18年春夏コレクションから 上段「サカイ」/「アンダーカバー」合同ショー、下段左から「リョウタムラカミ」「アキコアオキ」「ケイスケヨシダ」

 10月中旬に行われた18年春夏のアマゾン・ファッション・ウィーク東京では、「サカイ」と「アンダーカバー」の合同ショーや、ブランド設立20周年の「トーガ」の凱旋(がいせん)ショーが注目を集めた。こうした華やかな話題に隠れがちだが、東京コレクションを継続して取材している身には、立ち上げから数年の若手ブランドの成長も大きな収穫だった。

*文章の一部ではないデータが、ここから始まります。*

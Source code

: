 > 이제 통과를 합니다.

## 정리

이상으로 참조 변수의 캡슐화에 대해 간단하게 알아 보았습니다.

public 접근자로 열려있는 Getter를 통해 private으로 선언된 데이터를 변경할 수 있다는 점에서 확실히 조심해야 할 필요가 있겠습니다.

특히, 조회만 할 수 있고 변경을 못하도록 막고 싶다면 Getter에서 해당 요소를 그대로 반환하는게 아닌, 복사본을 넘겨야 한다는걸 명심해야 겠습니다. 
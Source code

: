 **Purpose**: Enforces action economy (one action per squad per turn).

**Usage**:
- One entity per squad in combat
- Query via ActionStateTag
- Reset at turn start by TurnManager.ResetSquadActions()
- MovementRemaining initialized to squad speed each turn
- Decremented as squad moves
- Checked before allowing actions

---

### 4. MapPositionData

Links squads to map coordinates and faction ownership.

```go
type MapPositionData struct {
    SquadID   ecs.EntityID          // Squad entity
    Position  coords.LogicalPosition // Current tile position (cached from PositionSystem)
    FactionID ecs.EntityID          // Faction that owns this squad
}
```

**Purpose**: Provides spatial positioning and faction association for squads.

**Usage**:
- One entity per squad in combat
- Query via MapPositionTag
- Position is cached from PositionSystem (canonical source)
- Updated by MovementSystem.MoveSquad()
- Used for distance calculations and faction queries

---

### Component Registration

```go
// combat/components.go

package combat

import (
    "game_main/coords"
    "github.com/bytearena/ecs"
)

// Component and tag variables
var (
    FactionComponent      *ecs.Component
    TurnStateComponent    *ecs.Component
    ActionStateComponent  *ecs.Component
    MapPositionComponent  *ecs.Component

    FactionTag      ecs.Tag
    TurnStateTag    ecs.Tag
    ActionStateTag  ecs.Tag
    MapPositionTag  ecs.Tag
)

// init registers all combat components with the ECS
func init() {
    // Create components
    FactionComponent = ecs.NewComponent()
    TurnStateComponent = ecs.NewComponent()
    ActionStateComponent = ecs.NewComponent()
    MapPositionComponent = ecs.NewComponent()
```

 「アキコアオキ」「ヨウヘイ・オオノ」「ケイスケヨシダ」「リョウタムラカミ」などが、その代表格だ。このうち3ブランドは、ほんの1年半前まで、パルコの支援を受けつつショーとは呼べないクオリティーのショーをしていた。「支援に甘え過ぎ」といった厳しい声を糧にして、きっちりステップアップしてきたところが頼もしい。

 クリエイション面は成長したとは言え、ビジネスはどのブランドもようやくスタート地点に立ったという程度。新進ブランドを買い、支える国内の店は減る一方だが、アキコアオキは香港のレーンクロフォードが新規で決まったといい、ビジネス面もなんとか一歩ずつ前進させている。

 ファッション消費の低迷は続くが、こうした時代の中では、初期衝動としてファッションの楽しさを伝える新進ブランドの商品に説得力が宿る。これらのブランドの中から、10年後のサカイやトーガが出てくることを期待したい。